- _EXERCISE GOAL_
Take the lines below beginning at the line that has "each source file" and stopping after the line that has "surface, which is", and print them exactly as they are, with no other lines.

- _DATA SHOWN_
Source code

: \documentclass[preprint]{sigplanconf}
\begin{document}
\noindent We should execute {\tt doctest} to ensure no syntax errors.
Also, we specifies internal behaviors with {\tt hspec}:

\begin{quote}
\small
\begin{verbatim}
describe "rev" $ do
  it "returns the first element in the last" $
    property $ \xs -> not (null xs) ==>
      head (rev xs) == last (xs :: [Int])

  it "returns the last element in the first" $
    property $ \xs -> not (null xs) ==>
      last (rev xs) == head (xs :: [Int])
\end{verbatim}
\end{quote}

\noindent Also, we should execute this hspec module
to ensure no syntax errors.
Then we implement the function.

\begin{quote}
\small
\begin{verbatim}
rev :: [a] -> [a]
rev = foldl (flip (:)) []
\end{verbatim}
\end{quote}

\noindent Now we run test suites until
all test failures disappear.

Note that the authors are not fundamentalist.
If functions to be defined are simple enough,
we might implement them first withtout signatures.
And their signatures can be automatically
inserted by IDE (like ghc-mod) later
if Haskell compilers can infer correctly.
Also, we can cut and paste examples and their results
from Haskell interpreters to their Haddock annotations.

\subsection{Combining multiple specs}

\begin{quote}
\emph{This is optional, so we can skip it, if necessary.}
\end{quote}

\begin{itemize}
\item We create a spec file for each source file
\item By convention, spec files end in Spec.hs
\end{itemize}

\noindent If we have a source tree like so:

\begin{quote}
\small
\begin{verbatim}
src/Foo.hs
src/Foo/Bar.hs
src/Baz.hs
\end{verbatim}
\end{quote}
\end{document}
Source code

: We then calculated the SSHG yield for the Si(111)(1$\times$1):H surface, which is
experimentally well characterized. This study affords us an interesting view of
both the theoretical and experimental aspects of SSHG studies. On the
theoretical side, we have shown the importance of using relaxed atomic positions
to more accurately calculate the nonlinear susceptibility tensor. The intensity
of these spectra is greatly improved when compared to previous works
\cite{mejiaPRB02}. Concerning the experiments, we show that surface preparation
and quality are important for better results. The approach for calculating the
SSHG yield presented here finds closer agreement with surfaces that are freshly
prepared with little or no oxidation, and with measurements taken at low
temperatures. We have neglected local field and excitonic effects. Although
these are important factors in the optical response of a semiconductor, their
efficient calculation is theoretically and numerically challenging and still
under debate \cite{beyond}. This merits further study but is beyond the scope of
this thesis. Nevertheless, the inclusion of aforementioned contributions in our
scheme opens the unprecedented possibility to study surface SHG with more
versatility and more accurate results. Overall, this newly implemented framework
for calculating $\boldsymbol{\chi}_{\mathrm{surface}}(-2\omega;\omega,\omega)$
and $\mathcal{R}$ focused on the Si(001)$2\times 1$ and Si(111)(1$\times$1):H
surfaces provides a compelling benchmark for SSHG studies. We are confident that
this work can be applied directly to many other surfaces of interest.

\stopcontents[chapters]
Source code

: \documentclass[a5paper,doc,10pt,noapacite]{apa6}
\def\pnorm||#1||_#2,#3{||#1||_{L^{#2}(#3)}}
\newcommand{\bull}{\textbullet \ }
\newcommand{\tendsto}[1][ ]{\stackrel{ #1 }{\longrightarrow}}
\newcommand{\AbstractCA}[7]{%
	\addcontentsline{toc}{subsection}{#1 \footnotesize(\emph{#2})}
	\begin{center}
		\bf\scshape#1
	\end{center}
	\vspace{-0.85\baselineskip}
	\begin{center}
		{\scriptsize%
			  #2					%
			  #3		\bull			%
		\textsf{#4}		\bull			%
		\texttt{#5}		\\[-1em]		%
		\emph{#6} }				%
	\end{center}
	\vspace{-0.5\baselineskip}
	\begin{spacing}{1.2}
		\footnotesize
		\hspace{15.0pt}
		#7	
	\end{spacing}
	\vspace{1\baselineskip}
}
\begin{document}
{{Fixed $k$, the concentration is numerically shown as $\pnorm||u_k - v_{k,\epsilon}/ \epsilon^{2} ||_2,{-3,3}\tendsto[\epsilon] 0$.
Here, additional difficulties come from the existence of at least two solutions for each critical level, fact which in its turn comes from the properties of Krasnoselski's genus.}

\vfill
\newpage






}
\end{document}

- _TASK OUTPUT_
\item We create a spec file for each source file
\item By convention, spec files end in Spec.hs
\end{itemize}

\noindent If we have a source tree like so:

\begin{quote}
\small
\begin{verbatim}
src/Foo.hs
src/Foo/Bar.hs
src/Baz.hs
\end{verbatim}
\end{quote}
\end{document}
Source code

: We then calculated the SSHG yield for the Si(111)(1$\times$1):H surface, which is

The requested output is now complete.